_TASK ITEM_. Search the data for the string "stress" and extract every line where it appears.

_DATASET RECORDS_.
....
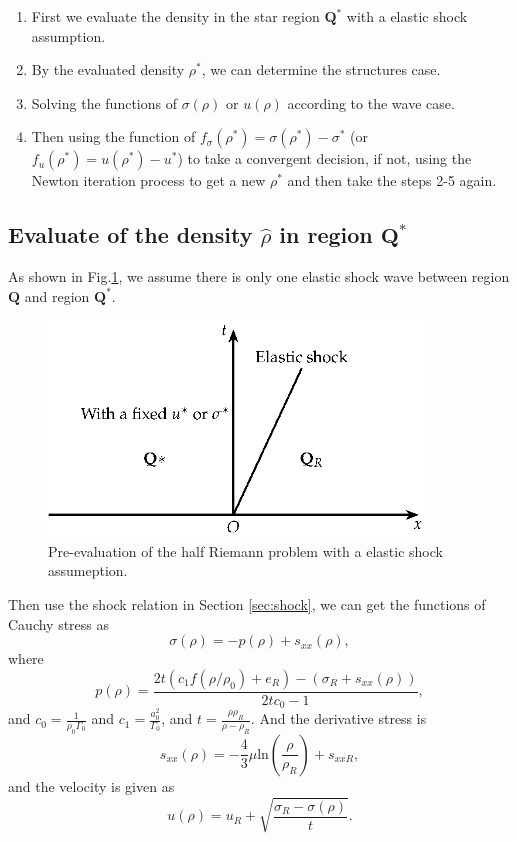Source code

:\documentclass[review]{elsarticle}
\begin{document}
\begin{enumerate}[Step 1]
\begin{enumerate}
\item First we  evaluate the density in the star region $\mathbf{Q}^*$ with a  elastic shock assumption. 
\item By the evaluated density $\rho^*$, we can determine the structures case.
\item Solving the functions of $\sigma(\rho)$ or $u(\rho)$ according to the wave case.
  \item 
	Then using the function of $f_\sigma(\rho^*) = \sigma(\rho^*) - \sigma^*$ (or  $f_u(\rho^*)=u(\rho^*) - u^*$) to take a  convergent decision, if not,  using   the  Newton iteration process to get a new $\rho^*$ and then take the steps 2-5 again. 
  \end{enumerate}
\subsection{Evaluate of the density $\hat{\rho}$ in region $\mathbf{Q}^*$ }
As shown in Fig.\ref{fig:half:shock}, we  assume there is only one elastic shock wave between region $\mathbf{Q}$ and region $\mathbf{Q}^*$.

\begin{figure}
  \centering
  \includegraphics[width= 10cm] {Tikz-figure9.eps}
  \caption{Pre-evaluation of the half Riemann problem  with a elastic shock assumeption.}
  \label{fig:half:shock}
\end{figure}
Then use the shock relation in Section \ref{sec:shock}, we can get the functions of Cauchy stress as 
\begin{equation}
  \sigma(\rho) = -p(\rho) +s_{xx}(\rho),
\end{equation}
where 
\begin{equation}
  p(\rho)= \frac{2t(c_1f(\rho/\rho_0)+e_R)-(\sigma_R+s_{xx}(\rho))}{2tc_0-1},
\end{equation}
and $c_0 = \frac{1}{\rho_0\Gamma_0}$ and $c_1 = \frac{a_0^2}{\Gamma_0}$, and  $ t=\frac{\rho\rho_R}{\rho-\rho_R}$. And the derivative stress is 
\begin{equation}
  s_{xx}(\rho) = 
	   -\frac{4}{3}\mu\text{ln}\left(\frac{\rho}{\rho_{R}}\right)+s_{xxR},
 \end{equation}
 and the velocity is given as
 \begin{equation}
   u(\rho) = u_R+ \sqrt{\frac{\sigma_R- \sigma(\rho)}{t}}.
 \end{equation}





\end{enumerate}
\end{document}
....
_RESULT OF THIS TASK_.
Then use the shock relation in Section \ref{sec:shock}, we can get the functions of Cauchy stress as 
and $c_0 = \frac{1}{\rho_0\Gamma_0}$ and $c_1 = \frac{a_0^2}{\Gamma_0}$, and  $ t=\frac{\rho\rho_R}{\rho-\rho_R}$. And the derivative stress is 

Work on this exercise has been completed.